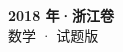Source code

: \documentclass[zihao=-4, a4paper]{ctexart}
\begin{document}
\begin{center}
  {\Large\bfseries 2018 年·浙江卷}\\[4pt]
  {\large 数学 · 试题版}
\end{center}
\medskip
{}

\end{document}
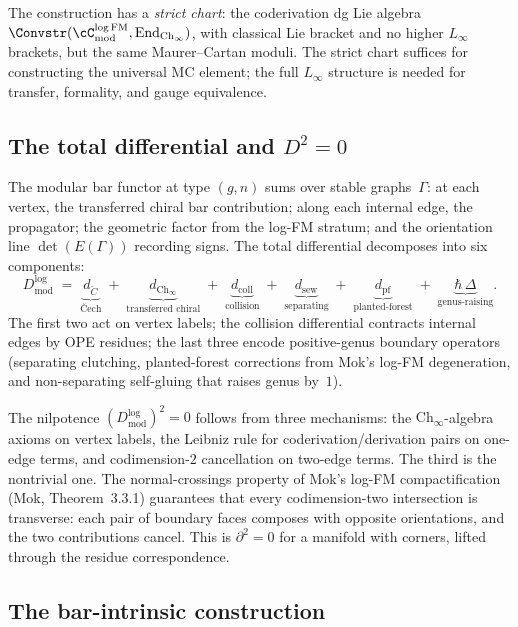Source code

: The construction has a \emph{strict chart}: the coderivation dg Lie
algebra $\Convstr(\cC^{\log\mathrm{FM}}_{\mathrm{mod}},
\mathrm{End}_{\mathrm{Ch}_\infty})$, with classical Lie bracket and
no higher $L_\infty$ brackets, but the same Maurer--Cartan moduli.
The strict chart suffices for constructing the universal MC element;
the full $L_\infty$ structure is needed for transfer, formality,
and gauge equivalence.

\subsection*{The total differential and $D^2=0$}

The modular bar functor at type $(g,n)$ sums over stable
graphs~$\Gamma$: at each vertex, the transferred chiral
bar contribution; along each internal edge, the propagator;
the geometric factor from the log-FM stratum; and the orientation
line $\det(E(\Gamma))$ recording signs. The total differential
decomposes into six components:
\[
D^{\log}_{\mathrm{mod}}
\;=\;
\underbrace{d_{\check C}}_{\text{\v Cech}}
\;+\;
\underbrace{d_{\mathrm{Ch}_\infty}}_{\text{transferred chiral}}
\;+\;
\underbrace{d_{\mathrm{coll}}}_{\text{collision}}
\;+\;
\underbrace{d_{\mathrm{sew}}}_{\text{separating}}
\;+\;
\underbrace{d_{\mathrm{pf}}}_{\text{planted-forest}}
\;+\;
\underbrace{\hbar\,\Delta}_{\text{genus-raising}}.
\]
The first two act on vertex labels; the collision differential
contracts internal edges by OPE residues; the last three
encode positive-genus boundary operators (separating clutching,
planted-forest corrections from Mok's log-FM degeneration, and
non-separating self-gluing that raises genus by~$1$).

The nilpotence $(D^{\log}_{\mathrm{mod}})^2=0$ follows from three
mechanisms: the $\mathrm{Ch}_\infty$-algebra axioms on vertex labels,
the Leibniz rule for coderivation/derivation pairs on one-edge terms,
and codimension-$2$ cancellation on two-edge terms.
The third is the nontrivial one.
The normal-crossings property of Mok's log-FM compactification
(Mok, Theorem~3.3.1) guarantees that every codimension-two
intersection is transverse: each pair of boundary faces composes
with opposite orientations, and the two contributions cancel.
This is $\partial^2=0$ for a manifold with corners, lifted
through the residue correspondence.


\subsection*{The bar-intrinsic construction}


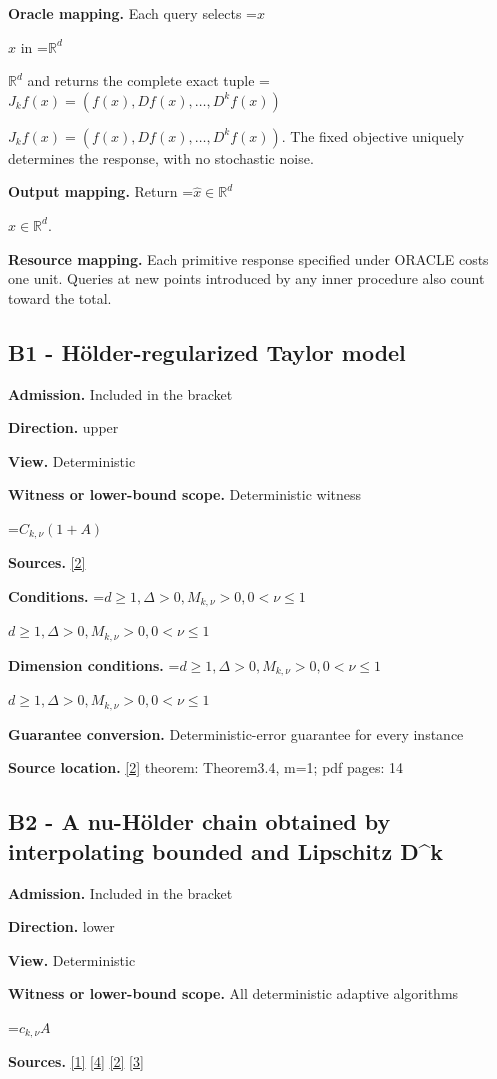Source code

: \documentclass[10pt,a4paper]{article}
\newcommand{\AtlasMath}[1]{\par\begingroup\centering\setbox0=\hbox{$\displaystyle #1$}\ifdim\wd0>1.4\linewidth\typeout{ATLAS WIDE FORMULA: \the\wd0}\fi\ifdim\wd0>\linewidth\resizebox{\linewidth}{!}{\box0}\else\box0\fi\par\endgroup}
\newcommand{\AtlasInlineMath}[1]{\begingroup\setbox0=\hbox{$#1$}\ifdim\wd0>.4\linewidth\endgroup\AtlasMath{#1}\else\endgroup$#1$\fi}
\begin{document}
\textbf{Oracle mapping.} Each query selects \AtlasInlineMath{x} in \AtlasInlineMath{\mathbb{R}^d} and returns the complete exact tuple \AtlasInlineMath{J_{k}f(x)=(f(x),Df(x),\ldots,D^{k}f(x))}. The fixed objective uniquely determines the response, with no stochastic noise.

\textbf{Output mapping.} Return \AtlasInlineMath{\widehat{x}\in \mathbb{R}^d}.

\textbf{Resource mapping.} Each primitive response specified under ORACLE costs one unit. Queries at new points introduced by any inner procedure also count toward the total.

\subsection{B1 - Hölder-regularized Taylor model}
\textbf{Admission.} Included in the bracket

\textbf{Direction.} upper

\textbf{View.} Deterministic

\textbf{Witness or lower-bound scope.} Deterministic witness

\AtlasMath{C_{k,\nu}(1+A)}
\textbf{Sources.} \href{https://arxiv.org/abs/1811.01220}{[2]}

\textbf{Conditions.} \AtlasInlineMath{d\ge 1,\Delta>0,M_{k,\nu}>0,0<\nu\le 1}

\textbf{Dimension conditions.} \AtlasInlineMath{d\ge 1,\Delta>0,M_{k,\nu}>0,0<\nu\le 1}

\textbf{Guarantee conversion.} Deterministic-error guarantee for every instance

\textbf{Source location.} \href{https://arxiv.org/abs/1811.01220}{[2]} theorem: Theorem3.4, m=1; pdf pages: 14

\subsection{B2 - A nu-Hölder chain obtained by interpolating bounded and Lipschitz D\textasciicircum{}k}
\textbf{Admission.} Included in the bracket

\textbf{Direction.} lower

\textbf{View.} Deterministic

\textbf{Witness or lower-bound scope.} All deterministic adaptive algorithms

\AtlasMath{c_{k,\nu} A}
\textbf{Sources.} \href{https://arxiv.org/abs/1710.11606}{[1]} \href{https://arxiv.org/abs/1710.11606v3}{[4]} \href{https://arxiv.org/abs/1811.01220}{[2]} \href{https://arxiv.org/abs/2610.16295}{[3]}
\end{document}
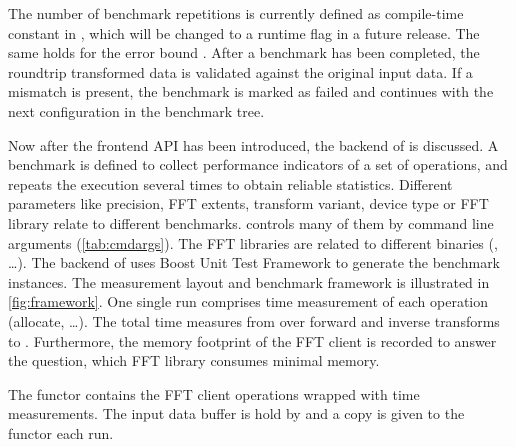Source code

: The number of benchmark repetitions is currently defined as compile-time constant in , which will be changed to a runtime flag in a future release.
The same holds for the error bound . After a benchmark has been completed, the roundtrip transformed data is validated against the original input data. If a mismatch is present, the benchmark is marked as failed and \gearshifft{} continues with the next configuration in the benchmark tree.

Now after the frontend API has been introduced, the backend of \gearshifft{} is discussed.
A benchmark is defined to collect performance indicators of a set of operations, and repeats the execution several times to obtain reliable statistics. Different parameters like precision, FFT extents, transform variant, device type or FFT library relate to different benchmarks.
\gearshifft{} controls many of them by command line arguments (\cref{tab:cmdargs}). The FFT libraries are related to different \gearshifft{} binaries (, \ldots).
The backend of \gearshifft{} uses Boost Unit Test Framework to generate the benchmark instances. %
%
The measurement layout and benchmark framework is illustrated in \cref{fig:framework}.
One single run comprises time measurement of each operation (allocate, \ldots). 
The total time measures from  over forward and inverse transforms to .
Furthermore, the memory footprint of the FFT client is recorded to answer the question, which FFT library consumes minimal memory.

The functor  contains the FFT client operations wrapped with time measurements. The input data buffer is hold by  and a copy is given to the  functor each run.

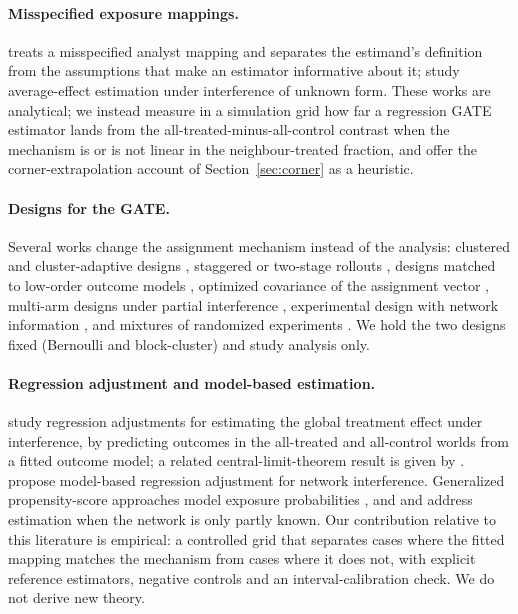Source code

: \documentclass{article}
\begin{document}
\paragraph{Misspecified exposure mappings.} \citet{Savje2023Misspecified} treats a misspecified analyst mapping and separates the estimand's definition from the assumptions that make an estimator informative about it; \citet{Savje2021Unknown} study average-effect estimation under interference of unknown form. These works are analytical; we instead measure in a simulation grid how far a regression GATE estimator lands from the all-treated-minus-all-control contrast when the mechanism is or is not linear in the neighbour-treated fraction, and offer the corner-extrapolation account of Section~\ref{sec:corner} as a heuristic.

\paragraph{Designs for the GATE.} Several works change the assignment mechanism instead of the analysis: clustered and cluster-adaptive designs \citep{Viviano2023CausalClustering,Zhou2020ClusterAdaptive,Nandy2019Dense}, staggered or two-stage rollouts \citep{Cortez2024TwoStage}, designs matched to low-order outcome models \citep{Eichhorn2024LoworderOA}, optimized covariance of the assignment vector \citep{Chen2023OptimizedCD}, multi-arm designs under partial interference \citep{Offer-Westort2021DesigningME}, experimental design with network information \citep{Viviano2020Experimental}, and mixtures of randomized experiments \citep{Jiang2023Mixture}. We hold the two designs fixed (Bernoulli and block-cluster) and study analysis only.

\paragraph{Regression adjustment and model-based estimation.} \citet{Chin2018RegressionAF} study regression adjustments for estimating the global treatment effect under interference, by predicting outcomes in the all-treated and all-control worlds from a fitted outcome model; a related central-limit-theorem result is given by \citet{Chin2018Stein}. \citet{Han2023ModelbasedRA} propose model-based regression adjustment for network interference. Generalized propensity-score approaches model exposure probabilities \citep{Forastiere2022EstimatingCE}, and \citet{Shankar2024ABTU} and \citet{Bhattacharya2019Uncertainty} address estimation when the network is only partly known. Our contribution relative to this literature is empirical: a controlled grid that separates cases where the fitted mapping matches the mechanism from cases where it does not, with explicit reference estimators, negative controls and an interval-calibration check. We do not derive new theory.
\end{document}
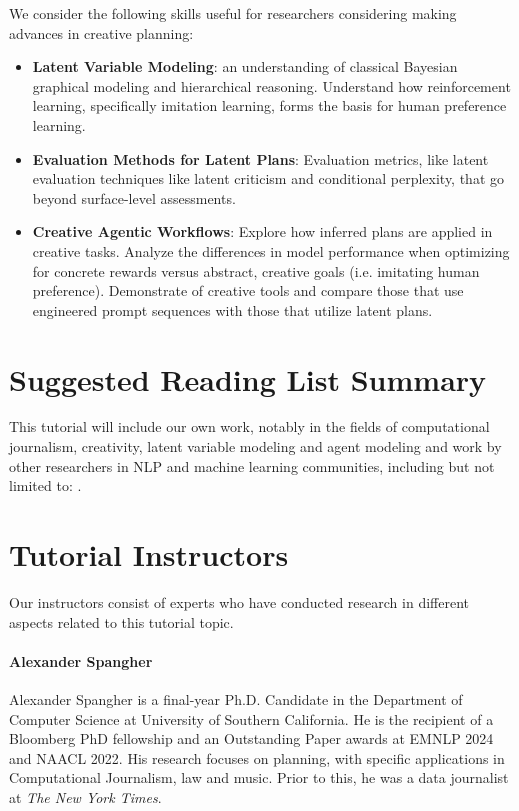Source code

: \documentclass[11pt]{article}
\begin{document}
We consider the following skills useful for researchers considering making advances in creative planning:
\begin{itemize}
%
\item \textbf{Latent Variable Modeling}: an understanding of classical Bayesian graphical modeling and hierarchical reasoning. Understand how reinforcement learning, specifically imitation learning, forms the basis for human preference learning. 
%
\item \textbf{Evaluation Methods for Latent Plans}: Evaluation metrics, like latent evaluation techniques like latent criticism and conditional perplexity, that go beyond surface-level assessments.
%
\item \textbf{Creative Agentic Workflows}: Explore how inferred plans are applied in creative tasks. Analyze the differences in model performance when optimizing for concrete rewards versus abstract, creative goals (i.e. imitating human preference). Demonstrate of creative tools and compare those that use engineered prompt sequences with those that utilize latent plans.
\end{itemize}


\section{Suggested Reading List Summary}

This tutorial will include our own work, notably in the fields of computational journalism, creativity, latent variable modeling and agent modeling \cite{huang2024anovel, spangher2024pressrelease, spangher2024explaining, welsh2024explaining, spangher2021multitask, lu2024newsinterview, tian2023macgyver} and work by other researchers in NLP and machine learning communities, including but not limited to: \cite{petridis2023anglekindling, shi2023large, deng2023mind2web, schick2023toolformer, ALFRED20, chakrabarty-etal-2023-creative, zelikman2022star}.

\section{Tutorial Instructors}
Our instructors consist of experts who have conducted research in different aspects 
related to this tutorial topic.

\paragraph{Alexander Spangher} Alexander Spangher is a final-year Ph.D. Candidate in the Department of Computer Science at University of Southern California. He is the recipient of a Bloomberg PhD fellowship and an Outstanding Paper awards at EMNLP 2024 and NAACL 2022. His research focuses on planning, with specific applications in Computational Journalism, law and music. Prior to this, he was a data journalist at \textit{The New York Times}.
\end{document}
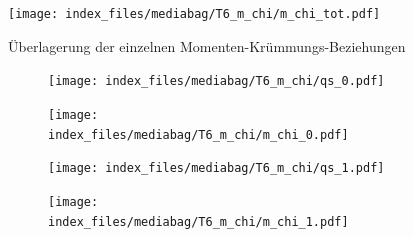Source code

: \documentclass[
  11pt,
  letterpaper,
]{scrreprt}
\begin{document}
\begin{figure}[H]

{\centering \texttt{[image: index\_files/mediabag/T6\_m\_chi/m\_chi\_tot.pdf]}

}

\caption{Überlagerung der einzelnen Momenten-Krümmungs-Beziehungen}

\end{figure}%

\begin{figure}

\begin{minipage}{0.50\linewidth}

\begin{figure}[H]

{\centering \texttt{[image: index\_files/mediabag/T6\_m\_chi/qs\_0.pdf]}

}


\end{figure}%

\end{minipage}%
%
\begin{minipage}{0.50\linewidth}

\begin{figure}[H]

{\centering \texttt{[image: index\_files/mediabag/T6\_m\_chi/m\_chi\_0.pdf]}

}


\end{figure}%

\end{minipage}%

\end{figure}%

\begin{figure}

\begin{minipage}{0.50\linewidth}

\begin{figure}[H]

{\centering \texttt{[image: index\_files/mediabag/T6\_m\_chi/qs\_1.pdf]}

}


\end{figure}%

\end{minipage}%
%
\begin{minipage}{0.50\linewidth}

\begin{figure}[H]

{\centering \texttt{[image: index\_files/mediabag/T6\_m\_chi/m\_chi\_1.pdf]}

}


\end{figure}%

\end{minipage}%

\end{figure}%
\end{document}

* Task directions
Each line carrying the string "Hölder" should be copied out from the entries.

* Answer for this exercise
\subsection{B1 - Hölder-regularized Taylor model}
\subsection{B2 - A nu-Hölder chain obtained by interpolating bounded and Lipschitz D\textasciicircum{}k}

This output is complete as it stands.